■ DIRECTIONS
Your answer should consist of the lines below that hold the word "between".

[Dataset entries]
**********

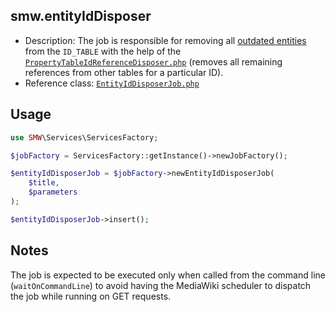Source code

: ## smw.entityIdDisposer

* Description: The job is responsible for removing all [outdated entities][outdated-entities] from the `ID_TABLE` with the help of the [`PropertyTableIdReferenceDisposer.php`][PropertyTableIdReferenceDisposer.php] (removes all remaining references from other tables for a particular ID).
* Reference class: [`EntityIdDisposerJob.php`][EntityIdDisposerJob.php]

## Usage

```php
use SMW\Services\ServicesFactory;

$jobFactory = ServicesFactory::getInstance()->newJobFactory();

$entityIdDisposerJob = $jobFactory->newEntityIdDisposerJob(
	$title,
	$parameters
);

$entityIdDisposerJob->insert();
```

## Notes

The job is expected to be executed only when called from the command line (`waitOnCommandLine`) to avoid having the MediaWiki scheduler to dispatch the job while running on GET requests.

[EntityIdDisposerJob.php]:https://github.com/SemanticMediaWiki/SemanticMediaWiki/blob/master/src/MediaWiki/Jobs/EntityIdDisposerJob.php
[PropertyTableIdReferenceDisposer.php]:https://github.com/SemanticMediaWiki/SemanticMediaWiki/blob/master/src/SQLStore/PropertyTableIdReferenceDisposer.php
[outdated-entities]: https://www.semantic-mediawiki.org/wiki/Help:Outdated_entities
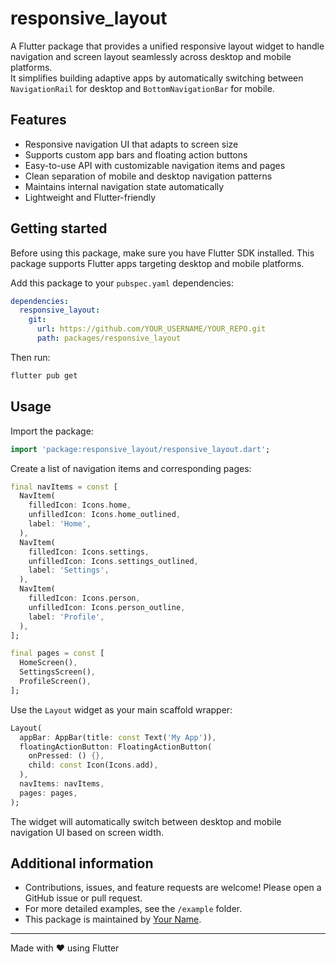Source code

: # responsive_layout

A Flutter package that provides a unified responsive layout widget to handle navigation and screen layout seamlessly across desktop and mobile platforms.  
It simplifies building adaptive apps by automatically switching between `NavigationRail` for desktop and `BottomNavigationBar` for mobile.

## Features

- Responsive navigation UI that adapts to screen size  
- Supports custom app bars and floating action buttons  
- Easy-to-use API with customizable navigation items and pages  
- Clean separation of mobile and desktop navigation patterns  
- Maintains internal navigation state automatically  
- Lightweight and Flutter-friendly

## Getting started

Before using this package, make sure you have Flutter SDK installed. This package supports Flutter apps targeting desktop and mobile platforms.

Add this package to your `pubspec.yaml` dependencies:

```yaml
dependencies:
  responsive_layout:
    git:
      url: https://github.com/YOUR_USERNAME/YOUR_REPO.git
      path: packages/responsive_layout
```

Then run:

```bash
flutter pub get
```

## Usage

Import the package:

```dart
import 'package:responsive_layout/responsive_layout.dart';
```

Create a list of navigation items and corresponding pages:

```dart
final navItems = const [
  NavItem(
    filledIcon: Icons.home,
    unfilledIcon: Icons.home_outlined,
    label: 'Home',
  ),
  NavItem(
    filledIcon: Icons.settings,
    unfilledIcon: Icons.settings_outlined,
    label: 'Settings',
  ),
  NavItem(
    filledIcon: Icons.person,
    unfilledIcon: Icons.person_outline,
    label: 'Profile',
  ),
];

final pages = const [
  HomeScreen(),
  SettingsScreen(),
  ProfileScreen(),
];
```

Use the `Layout` widget as your main scaffold wrapper:

```dart
Layout(
  appBar: AppBar(title: const Text('My App')),
  floatingActionButton: FloatingActionButton(
    onPressed: () {},
    child: const Icon(Icons.add),
  ),
  navItems: navItems,
  pages: pages,
);
```

The widget will automatically switch between desktop and mobile navigation UI based on screen width.

## Additional information

- Contributions, issues, and feature requests are welcome! Please open a GitHub issue or pull request.  
- For more detailed examples, see the `/example` folder.  
- This package is maintained by [Your Name](https://github.com/YOUR_USERNAME).  

---

Made with ❤️ using Flutter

**********

■ RESPONSE FOR THIS EXERCISE
It simplifies building adaptive apps by automatically switching between `NavigationRail` for desktop and `BottomNavigationBar` for mobile.
The widget will automatically switch between desktop and mobile navigation UI based on screen width.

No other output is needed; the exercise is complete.